The latest figures show the Sunshine State is sitting at 6.4 per cent compared to 5.2 per cent nationally, and far behind the economic powerhouses of New South Wales on 4.4 per cent and Victoria on 4.8 per cent, in seasonally adjusted terms.*
While those living around inner-city Brisbane are more likely to be in work, it is a different story across regional areas — some of which have seen unemployment skyrocket above 14 per cent.
Economists warn conditions may decline further if governments fail to encourage economic growth.
Hope as Townsville unemployment rate improves
Clayton Cook from recruitment company TP Human Capital said North Queensland was showing signs of improving after years of difficulties.
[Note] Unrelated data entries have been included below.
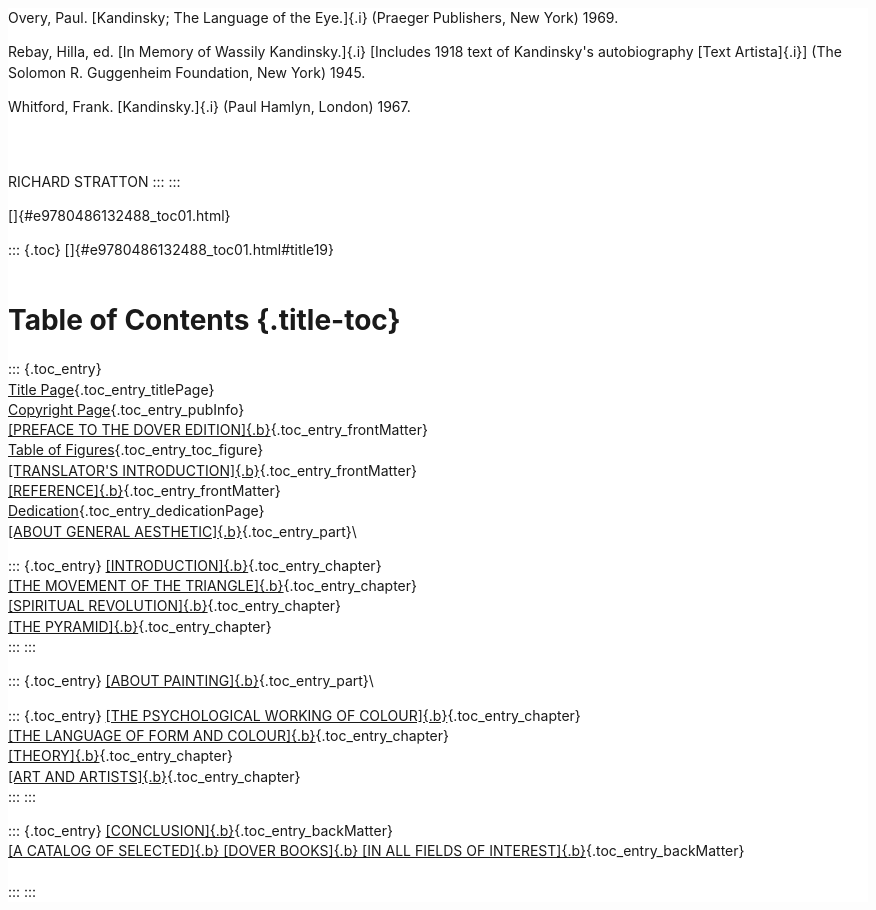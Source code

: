 Overy, Paul. [Kandinsky; The Language of the Eye.]{.i} (Praeger Publishers, New York) 1969.

Rebay, Hilla, ed. [In Memory of Wassily Kandinsky.]{.i} \[Includes 1918 text of Kandinsky's autobiography [Text Artista]{.i}\] (The Solomon R. Guggenheim Foundation, New York) 1945.

Whitford, Frank. [Kandinsky.]{.i} (Paul Hamlyn, London) 1967.

\
\
RICHARD STRATTON
:::
:::

[]{#e9780486132488_toc01.html}

::: {.toc}
[]{#e9780486132488_toc01.html#title19}

# Table of Contents {.title-toc}

::: {.toc_entry}
\
[Title Page](#e9780486132488_tp01.html){.toc_entry_titlePage}\
[Copyright Page](#e9780486132488_cop01.html){.toc_entry_pubInfo}\
[[PREFACE TO THE DOVER EDITION]{.b}](#e9780486132488_fm01.html){.toc_entry_frontMatter}\
[Table of Figures](#e9780486132488_tbl01.html){.toc_entry_toc_figure}\
[[TRANSLATOR'S INTRODUCTION]{.b}](#e9780486132488_fm02.html){.toc_entry_frontMatter}\
[[REFERENCE]{.b}](#e9780486132488_fm03.html){.toc_entry_frontMatter}\
[Dedication](#e9780486132488_ded01.html){.toc_entry_dedicationPage}\
[[ABOUT GENERAL AESTHETIC]{.b}](#e9780486132488_p01.html){.toc_entry_part}\

::: {.toc_entry}
[[INTRODUCTION]{.b}](#e9780486132488_c01.html){.toc_entry_chapter}\
[[THE MOVEMENT OF THE TRIANGLE]{.b}](#e9780486132488_c02.html){.toc_entry_chapter}\
[[SPIRITUAL REVOLUTION]{.b}](#e9780486132488_c03.html){.toc_entry_chapter}\
[[THE PYRAMID]{.b}](#e9780486132488_c04.html){.toc_entry_chapter}\
:::
:::

::: {.toc_entry}
[[ABOUT PAINTING]{.b}](#e9780486132488_p02.html){.toc_entry_part}\

::: {.toc_entry}
[[THE PSYCHOLOGICAL WORKING OF COLOUR]{.b}](#e9780486132488_c05.html){.toc_entry_chapter}\
[[THE LANGUAGE OF FORM AND COLOUR]{.b}](#e9780486132488_c06.html){.toc_entry_chapter}\
[[THEORY]{.b}](#e9780486132488_c07.html){.toc_entry_chapter}\
[[ART AND ARTISTS]{.b}](#e9780486132488_c08.html){.toc_entry_chapter}\
:::
:::

::: {.toc_entry}
[[CONCLUSION]{.b}](#e9780486132488_bm01.html){.toc_entry_backMatter}\
[[A CATALOG OF SELECTED]{.b} [DOVER BOOKS]{.b} [IN ALL FIELDS OF INTEREST]{.b}](#e9780486132488_bm02.html){.toc_entry_backMatter}\
\
:::
:::
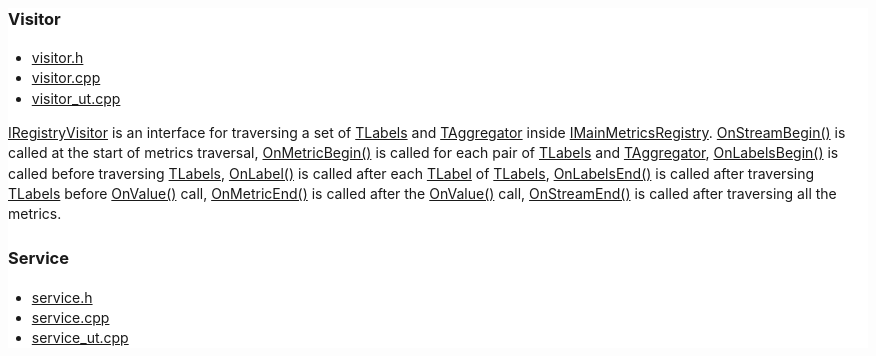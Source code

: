 
### Visitor
* [visitor.h](https://github.com/ydb-platform/nbs/tree/76cdf0574aa062c09a9cc4e68e639867f4a70297/cloud/filestore/libs/diagnostics/metrics/visitor.h)
* [visitor.cpp](https://github.com/ydb-platform/nbs/tree/76cdf0574aa062c09a9cc4e68e639867f4a70297/cloud/filestore/libs/diagnostics/metrics/visitor.cpp)
* [visitor_ut.cpp](https://github.com/ydb-platform/nbs/tree/76cdf0574aa062c09a9cc4e68e639867f4a70297/cloud/filestore/libs/diagnostics/metrics/visitor_ut.cpp)

[IRegistryVisitor](https://github.com/ydb-platform/nbs/tree/76cdf0574aa062c09a9cc4e68e639867f4a70297/cloud/filestore/libs/diagnostics/metrics/visitor.h#L14) is an interface for traversing a set of [TLabels](https://github.com/ydb-platform/nbs/tree/76cdf0574aa062c09a9cc4e68e639867f4a70297/cloud/filestore/libs/diagnostics/metrics/label.h#L36) and [TAggregator](https://github.com/ydb-platform/nbs/tree/76cdf0574aa062c09a9cc4e68e639867f4a70297/cloud/filestore/libs/diagnostics/metrics/aggregator.h#L15) inside [IMainMetricsRegistry](https://github.com/ydb-platform/nbs/tree/76cdf0574aa062c09a9cc4e68e639867f4a70297/cloud/filestore/libs/diagnostics/metrics/registry.h#L47). [OnStreamBegin()](https://github.com/ydb-platform/nbs/tree/76cdf0574aa062c09a9cc4e68e639867f4a70297/cloud/filestore/libs/diagnostics/metrics/registry.cpp#L220) is called at the start of metrics traversal, [OnMetricBegin()](https://github.com/ydb-platform/nbs/tree/76cdf0574aa062c09a9cc4e68e639867f4a70297/cloud/filestore/libs/diagnostics/metrics/registry.cpp#L223) is called for each pair of [TLabels](https://github.com/ydb-platform/nbs/tree/76cdf0574aa062c09a9cc4e68e639867f4a70297/cloud/filestore/libs/diagnostics/metrics/label.h#L36) and [TAggregator](https://github.com/ydb-platform/nbs/tree/76cdf0574aa062c09a9cc4e68e639867f4a70297/cloud/filestore/libs/diagnostics/metrics/aggregator.h#L15), [OnLabelsBegin()](https://github.com/ydb-platform/nbs/tree/76cdf0574aa062c09a9cc4e68e639867f4a70297/cloud/filestore/libs/diagnostics/metrics/registry.cpp#L228) is called before traversing [TLabels](https://github.com/ydb-platform/nbs/tree/76cdf0574aa062c09a9cc4e68e639867f4a70297/cloud/filestore/libs/diagnostics/metrics/label.h#L36), [OnLabel()](https://github.com/ydb-platform/nbs/tree/76cdf0574aa062c09a9cc4e68e639867f4a70297/cloud/filestore/libs/diagnostics/metrics/registry.cpp#L230) is called after each [TLabel](https://github.com/ydb-platform/nbs/tree/76cdf0574aa062c09a9cc4e68e639867f4a70297/cloud/filestore/libs/diagnostics/metrics/label.h#L12) of [TLabels](https://github.com/ydb-platform/nbs/tree/76cdf0574aa062c09a9cc4e68e639867f4a70297/cloud/filestore/libs/diagnostics/metrics/label.h#L36), [OnLabelsEnd()](https://github.com/ydb-platform/nbs/tree/76cdf0574aa062c09a9cc4e68e639867f4a70297/cloud/filestore/libs/diagnostics/metrics/registry.cpp#L232) is called after traversing [TLabels](https://github.com/ydb-platform/nbs/tree/76cdf0574aa062c09a9cc4e68e639867f4a70297/cloud/filestore/libs/diagnostics/metrics/label.h#L36) before [OnValue()](https://github.com/ydb-platform/nbs/tree/76cdf0574aa062c09a9cc4e68e639867f4a70297/cloud/filestore/libs/diagnostics/metrics/registry.cpp#L234) call, [OnMetricEnd()](https://github.com/ydb-platform/nbs/tree/76cdf0574aa062c09a9cc4e68e639867f4a70297/cloud/filestore/libs/diagnostics/metrics/registry.cpp#L236) is called after the [OnValue()](https://github.com/ydb-platform/nbs/tree/76cdf0574aa062c09a9cc4e68e639867f4a70297/cloud/filestore/libs/diagnostics/metrics/registry.cpp#L234) call, [OnStreamEnd()](https://github.com/ydb-platform/nbs/tree/76cdf0574aa062c09a9cc4e68e639867f4a70297/cloud/filestore/libs/diagnostics/metrics/registry.cpp#L239) is called after traversing all the metrics.


### Service
* [service.h](https://github.com/ydb-platform/nbs/tree/76cdf0574aa062c09a9cc4e68e639867f4a70297/cloud/filestore/libs/diagnostics/metrics/service.h)
* [service.cpp](https://github.com/ydb-platform/nbs/tree/76cdf0574aa062c09a9cc4e68e639867f4a70297/cloud/filestore/libs/diagnostics/metrics/service.cpp)
* [service_ut.cpp](https://github.com/ydb-platform/nbs/tree/76cdf0574aa062c09a9cc4e68e639867f4a70297/cloud/filestore/libs/diagnostics/metrics/service_ut.cpp)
"The last time we saw a 7 per cent [unemployment] rate was back in 2014 — five years ago," Mr Cook said.
"In 2012-13, we saw the mining and commodities markets cool off a lot, and then that resulted in Queensland Nickel collapsing.
"At the same time, we had the State Government and local government reducing their budget expenditures and getting rid of staff … those [factors] impacted the Townsville confidence, and that created the last five years of economic difficulties."
He said demand for workers was finally beginning to increase.
"Townsville has a very diversified economy — some of the sectors that are important to Townsville like the mining and resources sectors have started to improve again," he said.
"Obviously there's a fair bit of government investment into the region with the stadium, pipeline project and there are a lot of projects on the immediate horizon so things are looking a lot better for the Townsville and North Queensland region."
In Townsville this week, Premier Annastacia Palaszczuk said the State Government has been focused on boosting growth in north Queensland, particularly in the wake of Queensland Nickel's collapse in 2016.
"Unemployment has gone from around 13 per cent to around 7 per cent here in Townsville," she said.
"Following the collapse of Queensland Nickel, we had an accelerated works program and also too we have been absolutely prioritising key components of infrastructure for this great city — $190 million here for the Townsville stadium, $225 million for water security (infrastructure) on top of that all of the flood recovery infrastructure and money that has gone back into the city get back on its feet."
Marina Stoianovski is hoping to capitalise on the improved conditions in the north when she relocates from Melbourne to Townsville.
Ms Stoianovski is looking for a regional sea change and is currently on the hunt for a job before she moves.
"So far from what I've heard in Townsville, there are a lot of administration jobs, there are some venues as well that run functions and weddings so I've dropped off my resume to them as well," she said.
"Hopefully it should be fairly easy to find something.
"I know a lot of people from major cities that love small country towns and more of that community feel.
"It's a nice change of pace, that you do work but you feel more happy and relaxed."